(Saved entries)
━━━━━━
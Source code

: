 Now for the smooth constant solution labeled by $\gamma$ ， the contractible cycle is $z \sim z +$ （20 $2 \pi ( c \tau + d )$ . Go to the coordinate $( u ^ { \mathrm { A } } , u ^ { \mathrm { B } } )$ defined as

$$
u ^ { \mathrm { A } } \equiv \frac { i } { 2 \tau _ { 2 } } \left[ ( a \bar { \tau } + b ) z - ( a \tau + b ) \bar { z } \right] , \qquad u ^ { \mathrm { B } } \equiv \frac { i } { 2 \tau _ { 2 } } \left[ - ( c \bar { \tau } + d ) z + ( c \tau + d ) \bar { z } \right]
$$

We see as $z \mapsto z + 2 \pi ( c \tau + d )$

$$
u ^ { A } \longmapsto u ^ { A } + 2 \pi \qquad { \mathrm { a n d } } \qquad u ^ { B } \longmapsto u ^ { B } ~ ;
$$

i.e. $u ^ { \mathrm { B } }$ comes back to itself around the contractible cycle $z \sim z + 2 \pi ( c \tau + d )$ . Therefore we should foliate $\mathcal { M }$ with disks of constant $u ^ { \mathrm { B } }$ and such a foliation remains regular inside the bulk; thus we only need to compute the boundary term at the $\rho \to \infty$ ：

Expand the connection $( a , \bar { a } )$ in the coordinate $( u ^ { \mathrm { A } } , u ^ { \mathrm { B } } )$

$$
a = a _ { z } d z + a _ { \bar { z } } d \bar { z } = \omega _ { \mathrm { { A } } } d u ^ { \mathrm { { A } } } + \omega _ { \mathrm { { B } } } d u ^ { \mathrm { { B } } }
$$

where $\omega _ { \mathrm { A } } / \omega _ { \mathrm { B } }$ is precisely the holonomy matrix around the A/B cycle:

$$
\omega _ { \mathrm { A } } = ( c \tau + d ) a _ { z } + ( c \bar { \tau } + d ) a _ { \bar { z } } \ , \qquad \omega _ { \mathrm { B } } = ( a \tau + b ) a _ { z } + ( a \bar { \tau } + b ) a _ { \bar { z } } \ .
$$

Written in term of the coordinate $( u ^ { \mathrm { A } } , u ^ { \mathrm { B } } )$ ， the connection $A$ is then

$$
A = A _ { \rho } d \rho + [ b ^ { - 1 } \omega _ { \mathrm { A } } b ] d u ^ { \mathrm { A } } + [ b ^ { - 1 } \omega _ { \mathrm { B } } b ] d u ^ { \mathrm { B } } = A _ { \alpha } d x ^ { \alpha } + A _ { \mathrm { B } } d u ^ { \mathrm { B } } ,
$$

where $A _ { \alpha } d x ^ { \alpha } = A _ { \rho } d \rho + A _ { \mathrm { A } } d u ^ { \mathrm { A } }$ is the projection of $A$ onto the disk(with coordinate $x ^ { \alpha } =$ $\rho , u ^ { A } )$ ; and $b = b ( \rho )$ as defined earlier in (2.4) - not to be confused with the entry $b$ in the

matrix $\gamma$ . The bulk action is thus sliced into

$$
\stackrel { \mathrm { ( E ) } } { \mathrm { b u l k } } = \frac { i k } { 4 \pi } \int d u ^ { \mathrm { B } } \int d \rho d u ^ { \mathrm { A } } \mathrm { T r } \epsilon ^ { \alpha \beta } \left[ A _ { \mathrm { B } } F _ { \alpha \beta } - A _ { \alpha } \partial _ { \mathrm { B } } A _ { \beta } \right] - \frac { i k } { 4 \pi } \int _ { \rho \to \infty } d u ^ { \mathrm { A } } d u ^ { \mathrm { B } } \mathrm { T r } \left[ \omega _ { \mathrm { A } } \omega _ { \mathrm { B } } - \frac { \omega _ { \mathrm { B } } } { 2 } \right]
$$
━━━━━━
▶ PROBLEM REQUIREMENTS
Please list every line of the records that contains "left".

▶ EXERCISE ANSWER
u ^ { \mathrm { A } } \equiv \frac { i } { 2 \tau _ { 2 } } \left[ ( a \bar { \tau } + b ) z - ( a \tau + b ) \bar { z } \right] , \qquad u ^ { \mathrm { B } } \equiv \frac { i } { 2 \tau _ { 2 } } \left[ - ( c \bar { \tau } + d ) z + ( c \tau + d ) \bar { z } \right]
\stackrel { \mathrm { ( E ) } } { \mathrm { b u l k } } = \frac { i k } { 4 \pi } \int d u ^ { \mathrm { B } } \int d \rho d u ^ { \mathrm { A } } \mathrm { T r } \epsilon ^ { \alpha \beta } \left[ A _ { \mathrm { B } } F _ { \alpha \beta } - A _ { \alpha } \partial _ { \mathrm { B } } A _ { \beta } \right] - \frac { i k } { 4 \pi } \int _ { \rho \to \infty } d u ^ { \mathrm { A } } d u ^ { \mathrm { B } } \mathrm { T r } \left[ \omega _ { \mathrm { A } } \omega _ { \mathrm { B } } - \frac { \omega _ { \mathrm { B } } } { 2 } \right]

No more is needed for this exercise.